PolskaPrezydent powiedział "tak" zastępcom prokuratora generalnego

Prezydent powiedział "tak" zastępcom prokuratora generalnego

Prezydent Lech Kaczyński zaakceptował kandydatów na zastępców prokuratora generalnego: Marka Jamrogowicza, Marzenę Kowalską i Roberta Hernanda - poinformowało biuro prasowe Kancelarii Prezydenta RP. Kandydatury przedstawił prokurator generalny Andrzej Seremet.

31.03.2010 | aktual.: 31.03.2010 19:06

Według informacji biura prasowego pierwszym zastępcą nowego prokuratora generalnego został Marek Jamrogowicz.

Prokurator Marek Jamrogowicz w początkach swojej kariery związany był z Tarnowem. Tam w 1988 roku rozpoczął aplikację w prokuraturze rejonowej. W latach 90. został prokuratorem Prokuratury Wojewódzkiej, a potem Okręgowej w Tarnowie. Tam przez dziewięć lat do 2006 kierował wydziałem śledczym. W styczniu 2006 roku został szefem Prokuratury Okręgowej w Tarnowie. Stanowisko prokuratora okręgowego w Tarnowie powierzył mu ówczesny krakowski prokurator apelacyjny Józef Giemza. W grudniu 2007 r. następny minister sprawiedliwości Zbigniew Ćwiąkalski postawił Jamrogowicza na czele Prokuratury Apelacyjnej w Krakowie.

Prok. Marzena Kowalska była szefową Prokuratury Okręgowej w Warszawie za czasów, gdy ministrem sprawiedliwości był Lech Kaczyński. Za czasów Zbigniewa Ziobry została prokuratorem apelacyjnym w Warszawie. Z funkcji szefa warszawskiej apelacji odwołał ją w grudniu 2007 r. ówczesny minister sprawiedliwości Zbigniew Ćwiąkalski. Kowalska w 2008 r. została jako świadek wezwana przed sejmową komisję śledczą ds. nacisków. Mówiła posłom komisji m.in. o śledztwie w sprawie Centralnego Ośrodka Sportu i o relacjach z ówczesną szefową stołecznej prokuratury okręgowej Elżbietą Janicką.

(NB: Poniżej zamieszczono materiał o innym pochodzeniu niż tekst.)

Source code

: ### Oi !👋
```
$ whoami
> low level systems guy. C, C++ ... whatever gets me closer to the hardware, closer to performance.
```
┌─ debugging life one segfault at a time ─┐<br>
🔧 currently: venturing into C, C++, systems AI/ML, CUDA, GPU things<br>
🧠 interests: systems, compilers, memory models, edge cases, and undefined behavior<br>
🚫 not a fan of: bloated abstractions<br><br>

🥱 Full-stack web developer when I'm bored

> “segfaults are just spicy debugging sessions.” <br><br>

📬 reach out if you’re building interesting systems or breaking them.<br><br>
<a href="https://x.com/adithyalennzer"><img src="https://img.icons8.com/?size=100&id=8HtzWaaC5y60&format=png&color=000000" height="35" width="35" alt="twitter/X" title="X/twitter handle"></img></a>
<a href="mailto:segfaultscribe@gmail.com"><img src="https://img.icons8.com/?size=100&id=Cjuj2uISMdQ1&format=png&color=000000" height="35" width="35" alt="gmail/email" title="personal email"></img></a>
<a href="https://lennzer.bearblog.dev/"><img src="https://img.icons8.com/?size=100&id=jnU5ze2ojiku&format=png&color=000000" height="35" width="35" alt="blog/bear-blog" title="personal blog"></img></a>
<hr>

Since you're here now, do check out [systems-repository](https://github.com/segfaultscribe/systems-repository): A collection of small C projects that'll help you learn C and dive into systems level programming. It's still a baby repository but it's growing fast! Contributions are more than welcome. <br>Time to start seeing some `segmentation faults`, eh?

Prokurator Robert Hernand przez wiele lat pracował w katowickiej prokuraturze, specjalizował się w zwalczaniu przestępczości zorganizowanej. Urząd prokuratorski reprezentował m.in. w procesie gangu "Krakowiaka" i w sprawie podejrzanego o oszustwa byłego posła AWS Marka Kolasińskiego. Przed czterema laty został prokuratorem okręgowym w Gliwicach. Gdy w listopadzie 2006 r. doszło do wybuchu w kopalni "Halemba", przyjechał na miejsce tragedii m.in. by informować bliskich ofiar o procedurach związanych z identyfikacją ofiar. Na początku 2007 r. został szefem Prokuratury Apelacyjnej we Wrocławiu. Po powrocie do Katowic został prokuratorem w Wydziale Organizacyjnym miejscowej prokuratury apelacyjnej.

Kowalska i Hernand otrzymali negatywne opinie Rady Prokuratorów przy Prokuratorze Generalnym; jednak opinia taka nie jest wiążąca do Seremeta, który przedstawiał prezydentowi kandydatów na swoich zastępców.